Geldiğimden beri peşindeydim. Sezon bitti, artık yok diyorlardı dükkanlarının tavanından rüzgar çanlarının metali, sedeflisi, deniz kabuklusu bin bir çeşitlemesi sarkanlar. Rastladığım bir ikisi de bambuydu bambu olmasına ama güdük seslerinden çok tepelerindeki olmadık süs püs ile ayrıntıyı sunuyorlardı.



Sonunda Bodrum’da bir yerde buldum. Üstelik ilk kez sese duyarlısıyla karşılaştığım satıcı, büyüğü ile daha ufağı arasında duraksadığımı görünce (“Güzel takırdıyor ama büyüğünki daha yüksek tabii. Kafa şişirmesin..”) küçüğüne dikkat çekti. “Bakın bunun çubukları daha aralıklı, ton farkını tane tane işitirsiniz.”

Torbayı bağrıma basıp dükkandan çıktım.



Çubukların inceliği, bambunun kalitesi, tokmağın tokluğu ile tam kulağıma göre çıkan çanı asıp pikaba Schubert koymuş gibi geçtim karşısında. Enstrüman pek güzel, gerisi onu kaprisine göre çalacak rüzgara kalmış. Artık nereden ne kadar, nasıl ve ne süre eserse. Tokmak ona göre canlanıyor, bazen iki bazen üç bazen fırdolayı altı çubuğa birden vurarak esintiyle değişen ses dizilerini peşi sıra icra ediyor.

Bambu rüzgar çanının üzerimde oturaklı bir etkisi var. Nasıl takırdarsa takırdasın rahatlatıcı. Keskin, tiz bir yanı yok, hiç de olmayacağını bilmek yatıştırıcı belki. Pesliğiyle yaygın, sivriliklere, telaşa karşı koruyucu. İşler zıvanadan çıkar olduğunda nasıl kalman gerektiğini sufle ediyor. En sert rüzgarda bile sesinin sadece sıklığı artıyor, perdesinde telaş olmuyor.
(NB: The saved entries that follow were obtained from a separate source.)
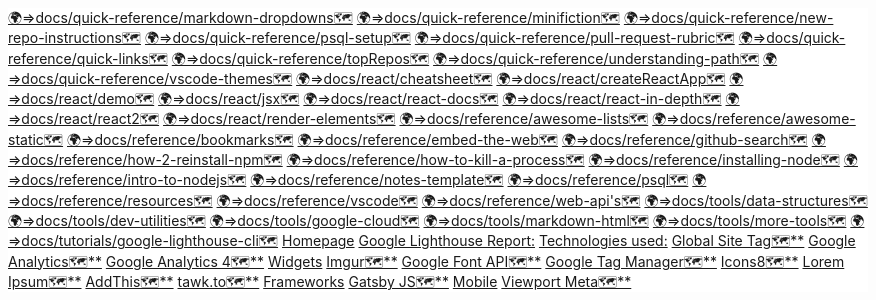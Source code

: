 <a href="#docsquick-referencemarkdown-dropdowns️" class="filter-item SelectMenu-item py-1">🌍⇒docs/quick-reference/markdown-dropdowns🗺️</a> <a href="#docsquick-referenceminifiction️" class="filter-item SelectMenu-item py-1">🌍⇒docs/quick-reference/minifiction🗺️</a> <a href="#docsquick-referencenew-repo-instructions️" class="filter-item SelectMenu-item py-1">🌍⇒docs/quick-reference/new-repo-instructions🗺️</a> <a href="#docsquick-referencepsql-setup️" class="filter-item SelectMenu-item py-1">🌍⇒docs/quick-reference/psql-setup🗺️</a> <a href="#docsquick-referencepull-request-rubric️" class="filter-item SelectMenu-item py-1">🌍⇒docs/quick-reference/pull-request-rubric🗺️</a> <a href="#docsquick-referencequick-links️" class="filter-item SelectMenu-item py-1">🌍⇒docs/quick-reference/quick-links🗺️</a> <a href="#docsquick-referencetoprepos️" class="filter-item SelectMenu-item py-1">🌍⇒docs/quick-reference/topRepos🗺️</a> <a href="#docsquick-referenceunderstanding-path️" class="filter-item SelectMenu-item py-1">🌍⇒docs/quick-reference/understanding-path🗺️</a> <a href="#docsquick-referencevscode-themes️" class="filter-item SelectMenu-item py-1">🌍⇒docs/quick-reference/vscode-themes🗺️</a> <a href="#docsreactcheatsheet️" class="filter-item SelectMenu-item py-1">🌍⇒docs/react/cheatsheet🗺️</a> <a href="#docsreactcreatereactapp️" class="filter-item SelectMenu-item py-1">🌍⇒docs/react/createReactApp🗺️</a> <a href="#docsreactdemo️" class="filter-item SelectMenu-item py-1">🌍⇒docs/react/demo🗺️</a> <a href="#docsreactjsx️" class="filter-item SelectMenu-item py-1">🌍⇒docs/react/jsx🗺️</a> <a href="#docsreactreact-docs️" class="filter-item SelectMenu-item py-1">🌍⇒docs/react/react-docs🗺️</a> <a href="#docsreactreact-in-depth️" class="filter-item SelectMenu-item py-1">🌍⇒docs/react/react-in-depth🗺️</a> <a href="#docsreactreact2️" class="filter-item SelectMenu-item py-1">🌍⇒docs/react/react2🗺️</a> <a href="#docsreactrender-elements️" class="filter-item SelectMenu-item py-1">🌍⇒docs/react/render-elements🗺️</a> <a href="#docsreferenceawesome-lists️" class="filter-item SelectMenu-item py-1">🌍⇒docs/reference/awesome-lists🗺️</a> <a href="#docsreferenceawesome-static️" class="filter-item SelectMenu-item py-1">🌍⇒docs/reference/awesome-static🗺️</a> <a href="#docsreferencebookmarks️" class="filter-item SelectMenu-item py-1">🌍⇒docs/reference/bookmarks🗺️</a> <a href="#docsreferenceembed-the-web️" class="filter-item SelectMenu-item py-1">🌍⇒docs/reference/embed-the-web🗺️</a> <a href="#docsreferencegithub-search️" class="filter-item SelectMenu-item py-1">🌍⇒docs/reference/github-search🗺️</a> <a href="#docsreferencehow-2-reinstall-npm️" class="filter-item SelectMenu-item py-1">🌍⇒docs/reference/how-2-reinstall-npm🗺️</a> <a href="#docsreferencehow-to-kill-a-process️" class="filter-item SelectMenu-item py-1">🌍⇒docs/reference/how-to-kill-a-process🗺️</a> <a href="#docsreferenceinstalling-node️" class="filter-item SelectMenu-item py-1">🌍⇒docs/reference/installing-node🗺️</a> <a href="#docsreferenceintro-to-nodejs️" class="filter-item SelectMenu-item py-1">🌍⇒docs/reference/intro-to-nodejs🗺️</a> <a href="#docsreferencenotes-template️" class="filter-item SelectMenu-item py-1">🌍⇒docs/reference/notes-template🗺️</a> <a href="#docsreferencepsql️" class="filter-item SelectMenu-item py-1">🌍⇒docs/reference/psql🗺️</a> <a href="#docsreferenceresources️" class="filter-item SelectMenu-item py-1">🌍⇒docs/reference/resources🗺️</a> <a href="#docsreferencevscode️" class="filter-item SelectMenu-item py-1">🌍⇒docs/reference/vscode🗺️</a> <a href="#docsreferenceweb-apis️" class="filter-item SelectMenu-item py-1">🌍⇒docs/reference/web-api's🗺️</a> <a href="#docstoolsdata-structures️" class="filter-item SelectMenu-item py-1">🌍⇒docs/tools/data-structures🗺️</a> <a href="#docstoolsdev-utilities️" class="filter-item SelectMenu-item py-1">🌍⇒docs/tools/dev-utilities🗺️</a> <a href="#docstoolsgoogle-cloud️" class="filter-item SelectMenu-item py-1">🌍⇒docs/tools/google-cloud🗺️</a> <a href="#docstoolsmarkdown-html️" class="filter-item SelectMenu-item py-1">🌍⇒docs/tools/markdown-html🗺️</a> <a href="#docstoolsmore-tools️" class="filter-item SelectMenu-item py-1">🌍⇒docs/tools/more-tools🗺️</a> <a href="#docstutorialsgoogle-lighthouse-cli️" class="filter-item SelectMenu-item py-1">🌍⇒docs/tutorials/google-lighthouse-cli🗺️</a> <a href="#homepage" class="filter-item SelectMenu-item py-1 text-emphasized">Homepage</a> <a href="#google-lighthouse-report" class="filter-item SelectMenu-item py-1 text-emphasized">Google Lighthouse Report:</a> <a href="#technologies-used" class="filter-item SelectMenu-item py-1 text-emphasized">Technologies used:</a> <a href="#global-site-tag️" class="filter-item SelectMenu-item py-1">Global Site Tag🗺️**</a> <a href="#google-analytics️" class="filter-item SelectMenu-item py-1">Google Analytics🗺️**</a> <a href="#google-analytics-4️" class="filter-item SelectMenu-item py-1">Google Analytics 4🗺️**</a> <a href="#widgets" class="filter-item SelectMenu-item py-1">Widgets</a> <a href="#imgur️" class="filter-item SelectMenu-item py-1">Imgur🗺️**</a> <a href="#google-font-api️" class="filter-item SelectMenu-item py-1">Google Font API🗺️**</a> <a href="#google-tag-manager️" class="filter-item SelectMenu-item py-1">Google Tag Manager🗺️**</a> <a href="#icons8️" class="filter-item SelectMenu-item py-1">Icons8🗺️**</a> <a href="#lorem-ipsum️" class="filter-item SelectMenu-item py-1">Lorem Ipsum🗺️**</a> <a href="#addthis️" class="filter-item SelectMenu-item py-1">AddThis🗺️**</a> <a href="#tawkto️" class="filter-item SelectMenu-item py-1">tawk.to🗺️**</a> <a href="#frameworks" class="filter-item SelectMenu-item py-1">Frameworks</a> <a href="#gatsby-js️" class="filter-item SelectMenu-item py-1">Gatsby JS🗺️**</a> <a href="#mobile" class="filter-item SelectMenu-item py-1">Mobile</a> <a href="#viewport-meta️" class="filter-item SelectMenu-item py-1">Viewport Meta🗺️**</a>
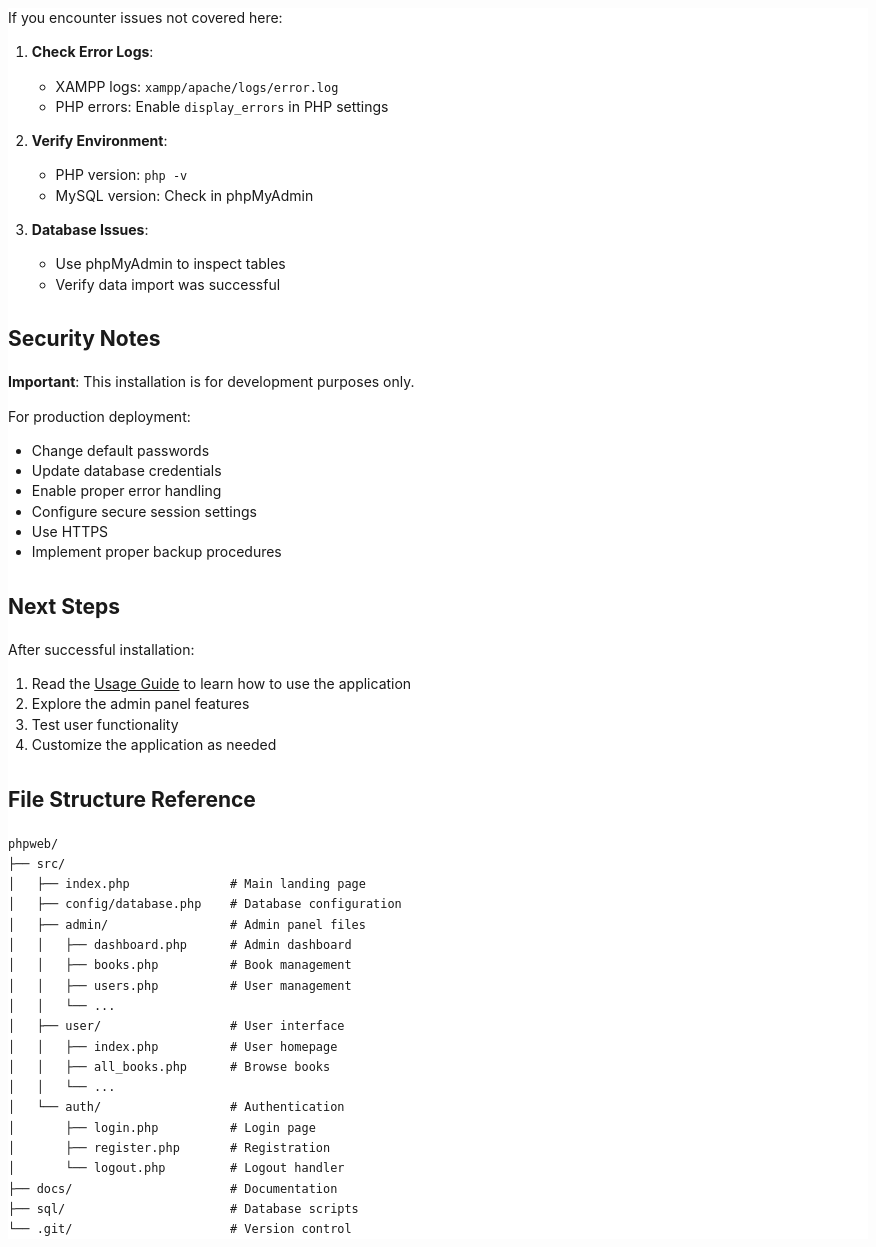 If you encounter issues not covered here:

1. **Check Error Logs**:
   - XAMPP logs: `xampp/apache/logs/error.log`
   - PHP errors: Enable `display_errors` in PHP settings

2. **Verify Environment**:
   - PHP version: `php -v`
   - MySQL version: Check in phpMyAdmin

3. **Database Issues**:
   - Use phpMyAdmin to inspect tables
   - Verify data import was successful

## Security Notes

**Important**: This installation is for development purposes only.

For production deployment:
- Change default passwords
- Update database credentials
- Enable proper error handling
- Configure secure session settings
- Use HTTPS
- Implement proper backup procedures

## Next Steps

After successful installation:

1. Read the [Usage Guide](USAGE.md) to learn how to use the application
2. Explore the admin panel features
3. Test user functionality
4. Customize the application as needed

## File Structure Reference

```
phpweb/
├── src/
│   ├── index.php              # Main landing page
│   ├── config/database.php    # Database configuration
│   ├── admin/                 # Admin panel files
│   │   ├── dashboard.php      # Admin dashboard
│   │   ├── books.php          # Book management
│   │   ├── users.php          # User management
│   │   └── ...
│   ├── user/                  # User interface
│   │   ├── index.php          # User homepage
│   │   ├── all_books.php      # Browse books
│   │   └── ...
│   └── auth/                  # Authentication
│       ├── login.php          # Login page
│       ├── register.php       # Registration
│       └── logout.php         # Logout handler
├── docs/                      # Documentation
├── sql/                       # Database scripts
└── .git/                      # Version control
```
Ve yazın sesi. Bol güneşin. Dans eden ışık-gölgelerin. Sıcağın -o kadar ki onu soğukta işitmek üzerime bir kat daha çaput geçirmeye denk. Isıtıcı.



Zamanın şu şiddetli dönemeçlerinde ne kadar sakinleştirici.

Dinlemek, başımı boyumdan büyük bir pelüş ayının göğsüne yaslamak gibi.

Kulaklarımdan içeri bazen ne işe yarar bir insan ikamesi.